Peter Shergold, Australia’s Public Service Commissioner, delivered a presentation to the Ethics in Public Service Network Conference in Brisbane, Australia. Commissioner Shergold shared his view that the public sector is held to a higher standard than the general public. Public servants are responsible for the services presented to the public for the public good; therefore, the accountability must be measurable, and above reproach. Shergold posited that leaders in public service should continue to serve the public interest by setting standards of openness, justice, and accountability (1997).

Dobel’s Political Prudence and the Ethics of Leadership stated that even though there are various studies which identify the moral nature of leadership, these studies do not provide guidelines to assist the leaders in focusing their ethics. Dobel’s article posited that by virtue of being a leader, ethics are implied and required. When one accepts the mantle of leader, one should accept that ethics of responsibility go along with it. Leaders should practice ethics and virtues until they become masters in the area. Dobel (1998) wraps up the theory as virtue ethics and states that all of these are under the broader heading of prudence. “Prudence requires that leaders be willing to rethink actions and confront the problems as well as the good of their actions.”

Zajac (1996) states that laws, codes, and regulations (external controls) are the most effective way to apply ethical behavior in the public sector. However, the study does admit that this system is contributing to the ethical failure as well. The study states, in an offhanded dismissive way, internal controls such as training and having self-directed individuals in the public sector as possible solutions.

Commissioner Shergold credited The Public Service Act and the Workplace Relations Bill for the positive changes in Australia. Under these acts, character of public service, public good, public intent, and citizenry were defined positively. Honesty, integrity and ethics are expected of every public servant. (Shergold, 1996) It is Commissioner Shergold’s view that public servants are working hard to do the right and ethical thing despite their constant challenges and opportunities.

The Zajac (1996) study lists the history of external controls dating back to the Civil Post-Employment Statute of 1972 though present. The study lists references that support the theory that laws, codes, and regulations are the best way to enforce ethics for public servants. Zajac also referred to his 1994 study of organizational ethics in which he contributed “to a survey instrument designed to probe and measure the nature and strength of organization learning in response to ethics failure in country health departments in the eastern United States” (1994).

The Shergold article was based on a presentation to a public service conference in Brisbane. It was a presentation based Shergold’s personal experience as Commissioner of Public Service.

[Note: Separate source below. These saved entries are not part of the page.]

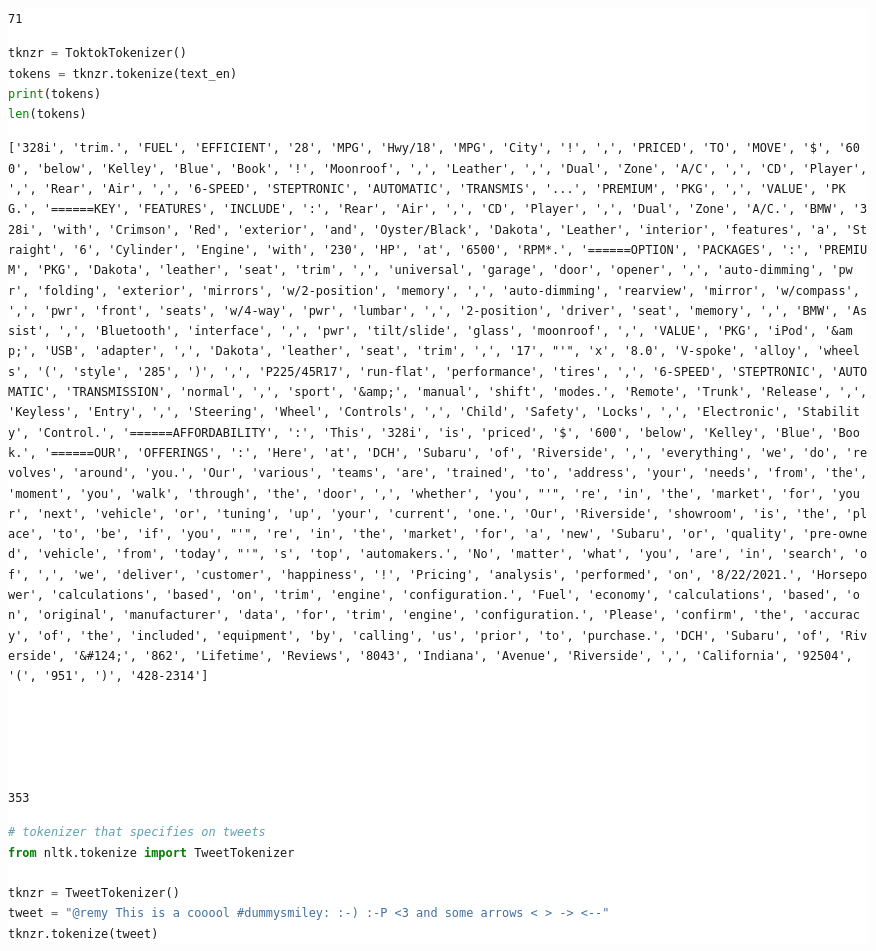 



    71




```python
tknzr = ToktokTokenizer()
tokens = tknzr.tokenize(text_en)
print(tokens)
len(tokens)
```

    ['328i', 'trim.', 'FUEL', 'EFFICIENT', '28', 'MPG', 'Hwy/18', 'MPG', 'City', '!', ',', 'PRICED', 'TO', 'MOVE', '$', '600', 'below', 'Kelley', 'Blue', 'Book', '!', 'Moonroof', ',', 'Leather', ',', 'Dual', 'Zone', 'A/C', ',', 'CD', 'Player', ',', 'Rear', 'Air', ',', '6-SPEED', 'STEPTRONIC', 'AUTOMATIC', 'TRANSMIS', '...', 'PREMIUM', 'PKG', ',', 'VALUE', 'PKG.', '======KEY', 'FEATURES', 'INCLUDE', ':', 'Rear', 'Air', ',', 'CD', 'Player', ',', 'Dual', 'Zone', 'A/C.', 'BMW', '328i', 'with', 'Crimson', 'Red', 'exterior', 'and', 'Oyster/Black', 'Dakota', 'Leather', 'interior', 'features', 'a', 'Straight', '6', 'Cylinder', 'Engine', 'with', '230', 'HP', 'at', '6500', 'RPM*.', '======OPTION', 'PACKAGES', ':', 'PREMIUM', 'PKG', 'Dakota', 'leather', 'seat', 'trim', ',', 'universal', 'garage', 'door', 'opener', ',', 'auto-dimming', 'pwr', 'folding', 'exterior', 'mirrors', 'w/2-position', 'memory', ',', 'auto-dimming', 'rearview', 'mirror', 'w/compass', ',', 'pwr', 'front', 'seats', 'w/4-way', 'pwr', 'lumbar', ',', '2-position', 'driver', 'seat', 'memory', ',', 'BMW', 'Assist', ',', 'Bluetooth', 'interface', ',', 'pwr', 'tilt/slide', 'glass', 'moonroof', ',', 'VALUE', 'PKG', 'iPod', '&amp;', 'USB', 'adapter', ',', 'Dakota', 'leather', 'seat', 'trim', ',', '17', "'", 'x', '8.0', 'V-spoke', 'alloy', 'wheels', '(', 'style', '285', ')', ',', 'P225/45R17', 'run-flat', 'performance', 'tires', ',', '6-SPEED', 'STEPTRONIC', 'AUTOMATIC', 'TRANSMISSION', 'normal', ',', 'sport', '&amp;', 'manual', 'shift', 'modes.', 'Remote', 'Trunk', 'Release', ',', 'Keyless', 'Entry', ',', 'Steering', 'Wheel', 'Controls', ',', 'Child', 'Safety', 'Locks', ',', 'Electronic', 'Stability', 'Control.', '======AFFORDABILITY', ':', 'This', '328i', 'is', 'priced', '$', '600', 'below', 'Kelley', 'Blue', 'Book.', '======OUR', 'OFFERINGS', ':', 'Here', 'at', 'DCH', 'Subaru', 'of', 'Riverside', ',', 'everything', 'we', 'do', 'revolves', 'around', 'you.', 'Our', 'various', 'teams', 'are', 'trained', 'to', 'address', 'your', 'needs', 'from', 'the', 'moment', 'you', 'walk', 'through', 'the', 'door', ',', 'whether', 'you', "'", 're', 'in', 'the', 'market', 'for', 'your', 'next', 'vehicle', 'or', 'tuning', 'up', 'your', 'current', 'one.', 'Our', 'Riverside', 'showroom', 'is', 'the', 'place', 'to', 'be', 'if', 'you', "'", 're', 'in', 'the', 'market', 'for', 'a', 'new', 'Subaru', 'or', 'quality', 'pre-owned', 'vehicle', 'from', 'today', "'", 's', 'top', 'automakers.', 'No', 'matter', 'what', 'you', 'are', 'in', 'search', 'of', ',', 'we', 'deliver', 'customer', 'happiness', '!', 'Pricing', 'analysis', 'performed', 'on', '8/22/2021.', 'Horsepower', 'calculations', 'based', 'on', 'trim', 'engine', 'configuration.', 'Fuel', 'economy', 'calculations', 'based', 'on', 'original', 'manufacturer', 'data', 'for', 'trim', 'engine', 'configuration.', 'Please', 'confirm', 'the', 'accuracy', 'of', 'the', 'included', 'equipment', 'by', 'calling', 'us', 'prior', 'to', 'purchase.', 'DCH', 'Subaru', 'of', 'Riverside', '&#124;', '862', 'Lifetime', 'Reviews', '8043', 'Indiana', 'Avenue', 'Riverside', ',', 'California', '92504', '(', '951', ')', '428-2314']





    353




```python
# tokenizer that specifies on tweets
from nltk.tokenize import TweetTokenizer

tknzr = TweetTokenizer()
tweet = "@remy This is a cooool #dummysmiley: :-) :-P <3 and some arrows < > -> <--"
tknzr.tokenize(tweet)
```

Zajac (1996) suggested classes in ethics, codes of ethics for professional associations, and inquiries into the different levels of ethics failures were potential solutions to the internal controls. The external control failures were mentioned in broad areas. Historical studies were also referenced in this study.

Shergold (1997) presented a well planned, positive paper on the challenges and opportunities of public service, public intent, and public servants working with private citizens, all for the public good. It is Shergold’s theory that “a public service which serves customers rather than a community, and which fails to recognize [sic] its distinctive responsibilities, has lost its way.”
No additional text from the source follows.